**TASK DETAILS:** Return nothing except the lines from the one that contains "- First working version" through the end of the material below, each exactly as given.
---- DATA TO EXAMINE
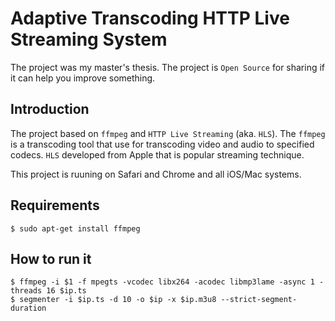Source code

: # Adaptive Transcoding HTTP Live Streaming System

The project was my master's thesis. The project is `Open Source` for sharing if it can help you improve something.

## Introduction
The project based on `ffmpeg` and `HTTP Live Streaming` (aka. `HLS`). The `ffmpeg` is a transcoding tool that use for transcoding video and audio to specified codecs. `HLS` developed from Apple that is popular streaming technique.

This project is ruuning on Safari and Chrome and all iOS/Mac systems.

## Requirements
```
$ sudo apt-get install ffmpeg
```

## How to run it
```
$ ffmpeg -i $1 -f mpegts -vcodec libx264 -acodec libmp3lame -async 1 -threads 16 $ip.ts
$ segmenter -i $ip.ts -d 10 -o $ip -x $ip.m3u8 --strict-segment-duration
```
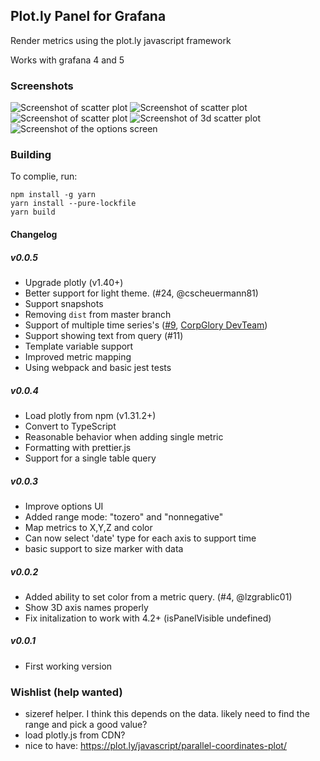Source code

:## Plot.ly Panel for Grafana

Render metrics using the plot.ly javascript framework

Works with grafana 4 and 5

### Screenshots

![Screenshot of scatter plot](https://raw.githubusercontent.com/NatelEnergy/grafana-plotly-panel/master/src/img/screenshot-scatter.png)
![Screenshot of scatter plot](https://raw.githubusercontent.com/NatelEnergy/grafana-plotly-panel/master/src/img/screenshot-single-trace.png?raw=true)
![Screenshot of scatter plot](https://raw.githubusercontent.com/NatelEnergy/grafana-plotly-panel/master/src/img/screenshot-multiple-trace.png)
![Screenshot of 3d scatter plot](https://raw.githubusercontent.com/NatelEnergy/grafana-plotly-panel/master/src/img/screenshot-scatter-3d.png)
![Screenshot of the options screen](https://raw.githubusercontent.com/NatelEnergy/grafana-plotly-panel/master/src/img/screenshot-options-new.png)

### Building

To complie, run:

```
npm install -g yarn
yarn install --pure-lockfile
yarn build
```

#### Changelog

##### v0.0.5

- Upgrade plotly (v1.40+)
- Better support for light theme. (#24, @cscheuermann81)
- Support snapshots
- Removing `dist` from master branch
- Support of multiple time series's ([#9](https://github.com/NatelEnergy/grafana-plotly-panel/issues/9), [CorpGlory DevTeam](https://corpglory.com/))
- Support showing text from query (#11)
- Template variable support
- Improved metric mapping
- Using webpack and basic jest tests

##### v0.0.4

- Load plotly from npm (v1.31.2+)
- Convert to TypeScript
- Reasonable behavior when adding single metric
- Formatting with prettier.js
- Support for a single table query

##### v0.0.3

- Improve options UI
- Added range mode: "tozero" and "nonnegative"
- Map metrics to X,Y,Z and color
- Can now select 'date' type for each axis to support time
- basic support to size marker with data

##### v0.0.2

- Added ability to set color from a metric query. (#4, @lzgrablic01)
- Show 3D axis names properly
- Fix initalization to work with 4.2+ (isPanelVisible undefined)

##### v0.0.1

- First working version

### Wishlist (help wanted)

- sizeref helper. I think this depends on the data. likely need to find the range and pick a good value?
- load plotly.js from CDN?
- nice to have: https://plot.ly/javascript/parallel-coordinates-plot/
--------
**RESPONSE:**
- First working version

### Wishlist (help wanted)

- sizeref helper. I think this depends on the data. likely need to find the range and pick a good value?
- load plotly.js from CDN?
- nice to have: https://plot.ly/javascript/parallel-coordinates-plot/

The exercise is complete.